Whirlpool ogłosił zamknięcie zakładu w Neapolu, ale neapolitański zakład nie jest jedynym, w którym nie przestrzegano umowy ramowej. Realizacja planu przemysłowego pozostaje daleko w tyle: wiele obiecanych wolumenów nie zostało wysłanych, liczba pracowników maleje, zachęca się ich do dobrowolnego zwolnienia się z miejsca pracy - wyjaśnia Sputnikowi Italia Claudia Ferri, koordynatorka Fiom (Federacji pracowników metalurgicznych).
Pracowników niepokoi fakt, że firma przenosi biura i miejsca pracy do Europy Wschodniej.
Lokalizacja centrów decyzyjnych jest sprzeczna z uzasadnieniem umowy podpisanej z rządem w sprawie ponownego uruchomienia, czyli strategicznej centralności Włoch na obszarze EMEA. Wielu obawia się, że przywódcy podpisali umowę z zamiarem zamknięcia fabryk.
„Nasze zaniepokojenie nie jest wywołane tylko i wyłącznie alarmem, który rozpoczął się w Neapolu, ale faktem, że firma nie realizuje inwestycji i polityki handlowej przewidzianych w umowie z rządem” - powiedziała Sputnikowi Italia koordynatorka Fiom.





31 maja 2019 r. ogłoszono zamiar zamknięcia fabryki w Neapolu, która zgodnie z planami miała być centrum produkcyjnym EMEA dla wysokiej klasy pralek, na które firma przeznaczyła 17 milionów. 29 stycznia 2020 r., po miesiącach negocjacji z rządem, ogłoszono decyzję o zamknięciu fabryki do końca 2020 r.

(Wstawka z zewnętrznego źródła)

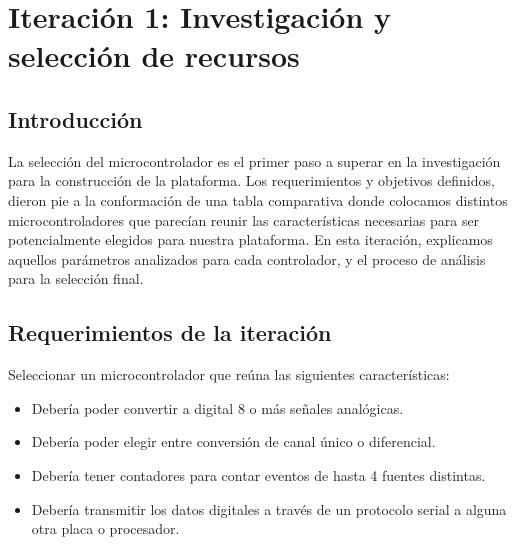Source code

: \chapter{Iteración 1: Investigación y selección de recursos} %
\label{cha:iteracion_1}

\section{Introducción} %
\label{it1:sec:introduccion}

La selección del microcontrolador es el primer paso a superar en la investigación para la construcción de la plataforma. Los requerimientos y objetivos definidos, dieron pie a la conformación de una tabla comparativa donde colocamos distintos microcontroladores que parecían reunir las características necesarias para ser potencialmente elegidos para nuestra plataforma. En esta iteración, explicamos aquellos parámetros analizados para cada controlador, y el proceso de análisis para la selección final.




\section{Requerimientos de la iteración} %
\label{it1:sec:requerimientos_de_la_iteracion}

Seleccionar un microcontrolador que reúna las siguientes características:
\begin{itemize}
  \item Debería poder convertir a digital 8 o más señales analógicas.
  \item Debería poder elegir entre conversión de canal único o diferencial.
  \item Debería tener contadores para contar eventos de hasta 4 fuentes distintas.
  \item Debería transmitir los datos digitales a través de un protocolo serial a alguna otra placa o procesador.
\end{itemize}


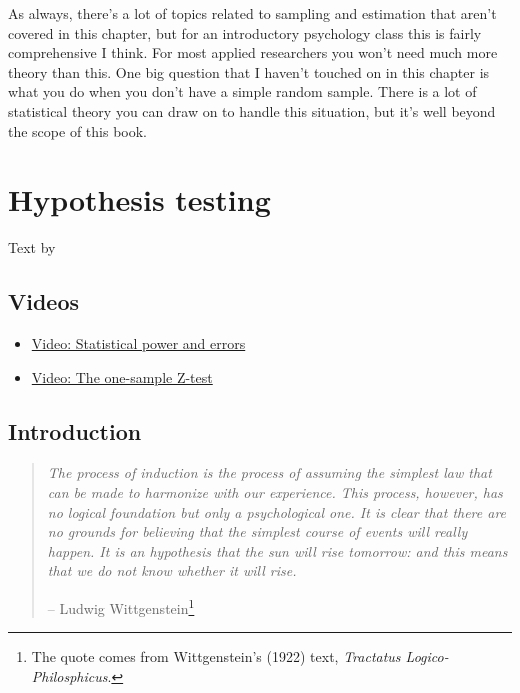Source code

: \documentclass[
]{book}
\begin{document}
As always, there's a lot of topics related to sampling and estimation that aren't covered in this chapter, but for an introductory psychology class this is fairly comprehensive I think. For most applied researchers you won't need much more theory than this. One big question that I haven't touched on in this chapter is what you do when you don't have a simple random sample. There is a lot of statistical theory you can draw on to handle this situation, but it's well beyond the scope of this book.

\hypertarget{hypothesistesting}{%
\chapter{Hypothesis testing}\label{hypothesistesting}}

Text by \citet{Navarro2018}

\hypertarget{videos-3}{%
\section{Videos}\label{videos-3}}

\begin{itemize}
\item
  \href{https://youtu.be/-Cu0E2diTBE}{Video: Statistical power and errors}
\item
  \href{https://youtu.be/TE61rB6ajTY}{Video: The one-sample Z-test}
\end{itemize}

\hypertarget{introduction-3}{%
\section{Introduction}\label{introduction-3}}

\begin{quote}
\emph{The process of induction is the process of assuming the simplest law that can be made to harmonize with our experience. This process, however, has no logical foundation but only a psychological one. It is clear that there are no grounds for believing that the simplest course of events will really happen. It is an hypothesis that the sun will rise tomorrow: and this means that we do not know whether it will rise.}

-- Ludwig Wittgenstein\footnote{The quote comes from Wittgenstein's (1922) text, \emph{Tractatus Logico-Philosphicus}.}
\end{quote}
\end{document}
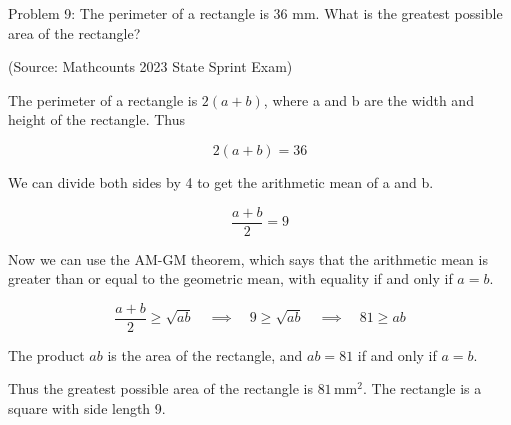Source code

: Problem 9: The perimeter of a rectangle is 36 mm. What is the greatest possible area of the rectangle?

(Source: Mathcounts 2023 State Sprint Exam)

The perimeter of a rectangle is $2(a + b)$, where a and b are the width and height of the rectangle. Thus

$$ 2(a + b) = 36 $$

We can divide both sides by 4 to get the arithmetic mean of a and b.

$$ \frac{a + b}{2} = 9 $$

Now we can use the AM-GM theorem, which says that the arithmetic mean is greater than or equal to the geometric mean, with equality if and only if $a = b$.

$$ \frac{a + b}{2} \geq \sqrt{ab} \quad \implies \quad 9 \geq \sqrt{ab} \quad \implies \quad 81 \geq ab $$

The product $ab$ is the area of the rectangle, and $ab = 81$ if and only if $a = b$. 

Thus the greatest possible area of the rectangle is $\boxed{81 \, \text{mm}^2}$. The rectangle is a square with side length 9.
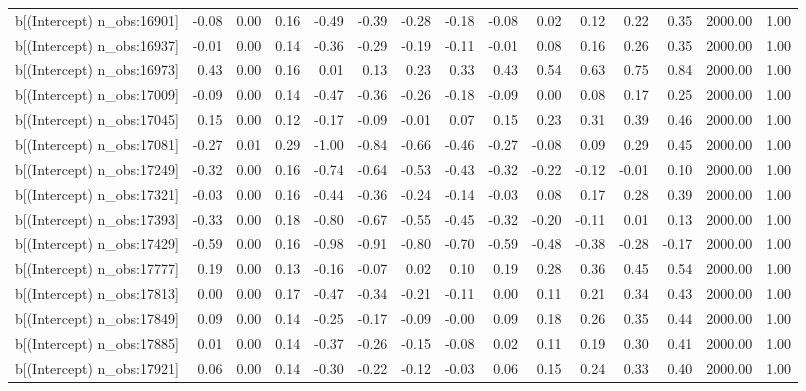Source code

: \begin{table}[ht]
\begin{tabular}{rrrrrrrrrrrrrrr}
  b[(Intercept) n\_obs:16901] & -0.08 & 0.00 & 0.16 & -0.49 & -0.39 & -0.28 & -0.18 & -0.08 & 0.02 & 0.12 & 0.22 & 0.35 & 2000.00 & 1.00 \\ 
  b[(Intercept) n\_obs:16937] & -0.01 & 0.00 & 0.14 & -0.36 & -0.29 & -0.19 & -0.11 & -0.01 & 0.08 & 0.16 & 0.26 & 0.35 & 2000.00 & 1.00 \\ 
  b[(Intercept) n\_obs:16973] & 0.43 & 0.00 & 0.16 & 0.01 & 0.13 & 0.23 & 0.33 & 0.43 & 0.54 & 0.63 & 0.75 & 0.84 & 2000.00 & 1.00 \\ 
  b[(Intercept) n\_obs:17009] & -0.09 & 0.00 & 0.14 & -0.47 & -0.36 & -0.26 & -0.18 & -0.09 & 0.00 & 0.08 & 0.17 & 0.25 & 2000.00 & 1.00 \\ 
  b[(Intercept) n\_obs:17045] & 0.15 & 0.00 & 0.12 & -0.17 & -0.09 & -0.01 & 0.07 & 0.15 & 0.23 & 0.31 & 0.39 & 0.46 & 2000.00 & 1.00 \\ 
  b[(Intercept) n\_obs:17081] & -0.27 & 0.01 & 0.29 & -1.00 & -0.84 & -0.66 & -0.46 & -0.27 & -0.08 & 0.09 & 0.29 & 0.45 & 2000.00 & 1.00 \\ 
  b[(Intercept) n\_obs:17249] & -0.32 & 0.00 & 0.16 & -0.74 & -0.64 & -0.53 & -0.43 & -0.32 & -0.22 & -0.12 & -0.01 & 0.10 & 2000.00 & 1.00 \\ 
  b[(Intercept) n\_obs:17321] & -0.03 & 0.00 & 0.16 & -0.44 & -0.36 & -0.24 & -0.14 & -0.03 & 0.08 & 0.17 & 0.28 & 0.39 & 2000.00 & 1.00 \\ 
  b[(Intercept) n\_obs:17393] & -0.33 & 0.00 & 0.18 & -0.80 & -0.67 & -0.55 & -0.45 & -0.32 & -0.20 & -0.11 & 0.01 & 0.13 & 2000.00 & 1.00 \\ 
  b[(Intercept) n\_obs:17429] & -0.59 & 0.00 & 0.16 & -0.98 & -0.91 & -0.80 & -0.70 & -0.59 & -0.48 & -0.38 & -0.28 & -0.17 & 2000.00 & 1.00 \\ 
  b[(Intercept) n\_obs:17777] & 0.19 & 0.00 & 0.13 & -0.16 & -0.07 & 0.02 & 0.10 & 0.19 & 0.28 & 0.36 & 0.45 & 0.54 & 2000.00 & 1.00 \\ 
  b[(Intercept) n\_obs:17813] & 0.00 & 0.00 & 0.17 & -0.47 & -0.34 & -0.21 & -0.11 & 0.00 & 0.11 & 0.21 & 0.34 & 0.43 & 2000.00 & 1.00 \\ 
  b[(Intercept) n\_obs:17849] & 0.09 & 0.00 & 0.14 & -0.25 & -0.17 & -0.09 & -0.00 & 0.09 & 0.18 & 0.26 & 0.35 & 0.44 & 2000.00 & 1.00 \\ 
  b[(Intercept) n\_obs:17885] & 0.01 & 0.00 & 0.14 & -0.37 & -0.26 & -0.15 & -0.08 & 0.02 & 0.11 & 0.19 & 0.30 & 0.41 & 2000.00 & 1.00 \\ 
  b[(Intercept) n\_obs:17921] & 0.06 & 0.00 & 0.14 & -0.30 & -0.22 & -0.12 & -0.03 & 0.06 & 0.15 & 0.24 & 0.33 & 0.40 & 2000.00 & 1.00 \\ 

\end{tabular}
\end{table}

Kierownictwo zapewnia, że wstrzymanie produkcji dotyczy tylko Neapolu, ale pracownicy i związki zawodowe obawiają się, że „staną w obliczu procesu, który rozpoczyna się w Neapolu, a rozszerzy się na wszystkie zakłady”, wyjaśnia Rosario Rappa, sekretarz Fiom w Neapolu.
Podobna sytuacja ma miejsce również w miastach Comunanza i Siena. „Fabryka ma obawy. Uważamy, że po ostatecznym zamknięciu zakładu w Neapolu firma nie zawaha się przed niczym. Jeśli nie zapobiegnie się procesowi, który rozpoczął się w Neapolu - który jest kluczowym - najprawdopodobniej pozostanie tylko fabryka w Varese, z filią w Polsce” - powiedział Sputnikowi Italia Gianni Lanciotti.